Cosa cambia cosi alla “ porcata”, voluta fermamente nel 2005 da Forza Italia, dall’UDC , da AN e dalla Lega?
Quasi nulla, prosegue a non rispondere a nessuno dei due punti qualificanti di una legge elettorale. È solo occasionale, cioè solo dovuto al fatto che una grande quantità di voti si riversi sulla coalizione vincente, se oggi sembra permettere la stabilità del governo. Nulla cambia alla capacità degli elettori di scegliere “nominativamente” i candidati, che restano ancora solo quelli voluti dalle segreterie.

Ma cosa cambia allora?
Che ci saranno solo due partiti che contano e il partito leader di maggioranza sovrasterà tutti i suoi alleati.
Sembra evidente che a nessun responsabile di partito verrà in mente di non mettersi in lista per il possibile banchetto. Solo qualche folle che cercherà di correre da solo. È quindi ovvio che il “SI” piaccia a PD e PDL, e che non piaccia alla Lega Nord, che ora condiziona fortemente il governo Berlusconi e che poi non potrà più farlo.

Si può certo dire: bene!
Abbiamo già apprezzato lo sfoltimento dei partituncoli, avvenuto in questa legislatura. Certamente gradiamo di non doverci sorbire, nei telegiornali, le affollate dichiarazioni di politici, che non rappresentano quasi nessuno e che non sono in grado di aggiungere nulla, e le inutili lunghe discussioni in Parlamento. Questa semplificazione alla fine ci piace.

Si può ancora osservare che nelle “grandi democrazie” sono solo due i partiti significativi, ma... forse c’è qualche differenza e la differenza è il modo in cui si formano le liste: in quei paesi vige una seria democrazia e i candidati non vengono scelti da oligarchie di potere, ma attraverso sistemi di confronto democratico, come le primarie.

Il vero punto dolente dell’attuale legge elettorale è proprio la formazione delle liste. Così dare a due soli partiti la possibilità, nella realtà, di disegnare il futuro parlamento credo voglia dire che il malaffare, la mafia avranno la vita semplificata: sono solo due le stanze dei bottoni da controllare strettamente.
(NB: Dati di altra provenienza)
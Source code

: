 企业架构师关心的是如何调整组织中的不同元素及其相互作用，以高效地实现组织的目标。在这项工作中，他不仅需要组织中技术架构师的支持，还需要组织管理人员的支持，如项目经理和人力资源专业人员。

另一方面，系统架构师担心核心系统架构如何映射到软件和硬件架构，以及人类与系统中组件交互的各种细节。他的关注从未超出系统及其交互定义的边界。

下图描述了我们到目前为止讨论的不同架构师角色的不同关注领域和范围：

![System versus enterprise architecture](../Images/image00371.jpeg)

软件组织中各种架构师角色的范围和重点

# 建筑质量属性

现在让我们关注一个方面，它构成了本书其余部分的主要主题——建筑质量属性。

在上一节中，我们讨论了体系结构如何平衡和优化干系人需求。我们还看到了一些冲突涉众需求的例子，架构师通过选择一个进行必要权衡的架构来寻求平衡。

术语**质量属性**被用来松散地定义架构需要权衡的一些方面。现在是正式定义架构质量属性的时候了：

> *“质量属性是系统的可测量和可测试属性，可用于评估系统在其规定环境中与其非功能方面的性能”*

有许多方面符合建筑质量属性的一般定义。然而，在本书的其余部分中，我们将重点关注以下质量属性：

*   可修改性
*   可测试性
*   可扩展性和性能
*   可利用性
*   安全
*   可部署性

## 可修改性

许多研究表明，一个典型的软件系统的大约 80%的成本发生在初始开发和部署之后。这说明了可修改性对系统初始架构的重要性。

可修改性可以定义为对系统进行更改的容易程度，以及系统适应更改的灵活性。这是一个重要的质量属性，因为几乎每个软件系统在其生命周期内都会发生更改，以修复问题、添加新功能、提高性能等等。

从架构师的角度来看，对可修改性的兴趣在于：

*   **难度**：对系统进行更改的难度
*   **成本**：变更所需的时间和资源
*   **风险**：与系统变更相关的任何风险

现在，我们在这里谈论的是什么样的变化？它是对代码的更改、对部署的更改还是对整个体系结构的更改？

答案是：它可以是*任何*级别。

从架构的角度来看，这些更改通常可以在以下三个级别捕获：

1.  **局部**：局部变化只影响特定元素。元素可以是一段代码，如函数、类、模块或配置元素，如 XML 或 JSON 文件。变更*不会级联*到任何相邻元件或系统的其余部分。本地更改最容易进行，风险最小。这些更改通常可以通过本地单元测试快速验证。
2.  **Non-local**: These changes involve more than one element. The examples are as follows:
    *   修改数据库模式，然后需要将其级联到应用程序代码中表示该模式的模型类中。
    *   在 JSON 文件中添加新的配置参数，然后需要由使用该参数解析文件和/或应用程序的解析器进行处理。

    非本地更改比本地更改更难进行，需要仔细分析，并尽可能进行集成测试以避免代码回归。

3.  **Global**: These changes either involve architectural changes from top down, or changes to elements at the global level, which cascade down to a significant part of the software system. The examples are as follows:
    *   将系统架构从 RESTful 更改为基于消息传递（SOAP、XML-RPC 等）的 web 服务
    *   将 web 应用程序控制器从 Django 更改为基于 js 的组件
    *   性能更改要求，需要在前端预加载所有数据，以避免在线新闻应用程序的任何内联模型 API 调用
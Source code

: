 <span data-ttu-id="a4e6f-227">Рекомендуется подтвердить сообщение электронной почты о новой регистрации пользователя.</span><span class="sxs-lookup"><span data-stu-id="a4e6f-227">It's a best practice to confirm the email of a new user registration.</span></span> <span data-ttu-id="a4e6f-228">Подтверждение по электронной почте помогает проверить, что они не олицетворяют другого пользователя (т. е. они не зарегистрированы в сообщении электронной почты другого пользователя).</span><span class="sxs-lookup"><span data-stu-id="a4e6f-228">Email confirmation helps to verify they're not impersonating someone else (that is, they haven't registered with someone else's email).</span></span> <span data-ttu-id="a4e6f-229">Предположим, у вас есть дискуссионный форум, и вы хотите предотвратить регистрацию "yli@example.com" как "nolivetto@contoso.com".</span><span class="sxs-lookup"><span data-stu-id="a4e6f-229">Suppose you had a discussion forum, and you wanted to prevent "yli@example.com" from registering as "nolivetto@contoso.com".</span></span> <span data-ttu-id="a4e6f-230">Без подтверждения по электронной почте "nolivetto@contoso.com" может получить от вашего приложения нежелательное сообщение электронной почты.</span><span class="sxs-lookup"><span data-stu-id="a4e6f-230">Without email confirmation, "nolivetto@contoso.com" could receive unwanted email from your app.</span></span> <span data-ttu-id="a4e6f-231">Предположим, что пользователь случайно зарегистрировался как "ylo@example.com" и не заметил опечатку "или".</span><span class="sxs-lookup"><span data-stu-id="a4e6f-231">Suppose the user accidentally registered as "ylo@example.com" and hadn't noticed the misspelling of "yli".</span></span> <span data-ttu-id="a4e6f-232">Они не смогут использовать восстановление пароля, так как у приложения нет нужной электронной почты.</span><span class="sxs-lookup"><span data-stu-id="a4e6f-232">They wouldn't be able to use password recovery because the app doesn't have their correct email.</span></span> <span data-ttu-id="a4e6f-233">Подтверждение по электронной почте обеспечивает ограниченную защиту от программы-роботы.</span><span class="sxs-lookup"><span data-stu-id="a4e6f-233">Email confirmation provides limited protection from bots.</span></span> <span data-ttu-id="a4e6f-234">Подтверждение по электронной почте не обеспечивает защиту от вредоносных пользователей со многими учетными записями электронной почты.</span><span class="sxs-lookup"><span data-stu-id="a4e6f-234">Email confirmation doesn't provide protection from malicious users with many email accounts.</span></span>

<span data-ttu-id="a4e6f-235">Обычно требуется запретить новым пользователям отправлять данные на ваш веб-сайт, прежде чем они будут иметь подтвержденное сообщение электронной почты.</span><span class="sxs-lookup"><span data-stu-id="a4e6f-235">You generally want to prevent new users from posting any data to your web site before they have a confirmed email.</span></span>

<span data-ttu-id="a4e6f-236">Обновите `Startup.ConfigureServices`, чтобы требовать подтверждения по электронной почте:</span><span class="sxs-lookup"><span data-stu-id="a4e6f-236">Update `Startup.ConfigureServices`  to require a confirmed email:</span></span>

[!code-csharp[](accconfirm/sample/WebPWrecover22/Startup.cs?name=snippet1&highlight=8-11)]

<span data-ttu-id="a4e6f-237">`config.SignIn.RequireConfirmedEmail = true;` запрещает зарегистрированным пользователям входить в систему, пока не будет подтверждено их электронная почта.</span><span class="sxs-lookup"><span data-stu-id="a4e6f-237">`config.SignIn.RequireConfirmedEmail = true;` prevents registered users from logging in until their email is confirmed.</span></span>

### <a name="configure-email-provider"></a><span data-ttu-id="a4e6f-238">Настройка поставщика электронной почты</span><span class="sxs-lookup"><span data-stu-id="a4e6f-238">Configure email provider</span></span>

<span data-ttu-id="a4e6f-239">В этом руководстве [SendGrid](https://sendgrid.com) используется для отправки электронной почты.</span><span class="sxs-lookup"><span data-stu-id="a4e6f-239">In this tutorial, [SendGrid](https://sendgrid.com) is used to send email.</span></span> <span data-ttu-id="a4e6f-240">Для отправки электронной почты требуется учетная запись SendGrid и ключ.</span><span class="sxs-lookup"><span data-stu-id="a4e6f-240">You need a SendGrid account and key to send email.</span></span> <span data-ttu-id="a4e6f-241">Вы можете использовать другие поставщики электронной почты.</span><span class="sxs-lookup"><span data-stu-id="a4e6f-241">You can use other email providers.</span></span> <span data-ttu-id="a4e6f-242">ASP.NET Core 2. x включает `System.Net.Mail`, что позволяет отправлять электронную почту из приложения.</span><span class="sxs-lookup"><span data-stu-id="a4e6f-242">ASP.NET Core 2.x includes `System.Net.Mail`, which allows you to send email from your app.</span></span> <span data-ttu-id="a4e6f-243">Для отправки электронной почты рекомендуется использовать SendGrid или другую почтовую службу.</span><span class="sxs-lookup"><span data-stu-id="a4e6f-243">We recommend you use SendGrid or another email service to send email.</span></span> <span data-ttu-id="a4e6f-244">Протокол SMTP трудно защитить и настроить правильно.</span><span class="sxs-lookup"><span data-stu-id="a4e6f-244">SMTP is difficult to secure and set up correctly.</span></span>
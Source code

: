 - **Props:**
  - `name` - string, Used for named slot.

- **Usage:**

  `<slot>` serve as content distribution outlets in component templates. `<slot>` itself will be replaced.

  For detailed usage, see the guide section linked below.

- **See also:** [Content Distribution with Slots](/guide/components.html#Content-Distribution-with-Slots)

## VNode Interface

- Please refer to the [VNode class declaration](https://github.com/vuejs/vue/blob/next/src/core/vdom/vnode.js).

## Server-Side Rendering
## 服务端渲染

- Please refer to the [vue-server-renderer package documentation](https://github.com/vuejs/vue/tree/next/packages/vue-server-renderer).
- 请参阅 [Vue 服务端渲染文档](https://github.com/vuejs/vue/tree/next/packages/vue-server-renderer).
Proviamo a pensare cosa potrebbe dire l’espressione al referendum:

  • Il SI: si vogliono due soli partiti e una maggiore governabilità.
  • Il NO: va bene la legge così come è.
  • Astenersi: si ritiene non corretta o inutile la domanda referendaria.

È possibile che nessuna di queste rappresenti quello che vorremmo dire.
In genere si sottolinea che il referendum taglia col coltello: “o si o no”, non si può mediare o dire che sarebbe da modificare, ma che cancellare è troppo e che, come appare in questo caso, produce un qualcosa che è peggiore della legge che si vuole modificare.

Forse però in questo caso abbiamo un altro strumento: dimostrare una volontà diversa da quella espressa un anno fa quando Veltroni e Berlusconi agirono per tagliare fuori tutti quelli che non erano con loro. Alle europee ,chi vuole, potrà votare i piccoli partiti e non i partiti centrali: così tutti quelli che hanno votato allora “tappandosi il naso”, sia a destra che a sinstra, possono nelle europee esprimere il loro profondo dissenso dalle politiche svolte da PD e PDL e se sarà così ne vedremo delle belle.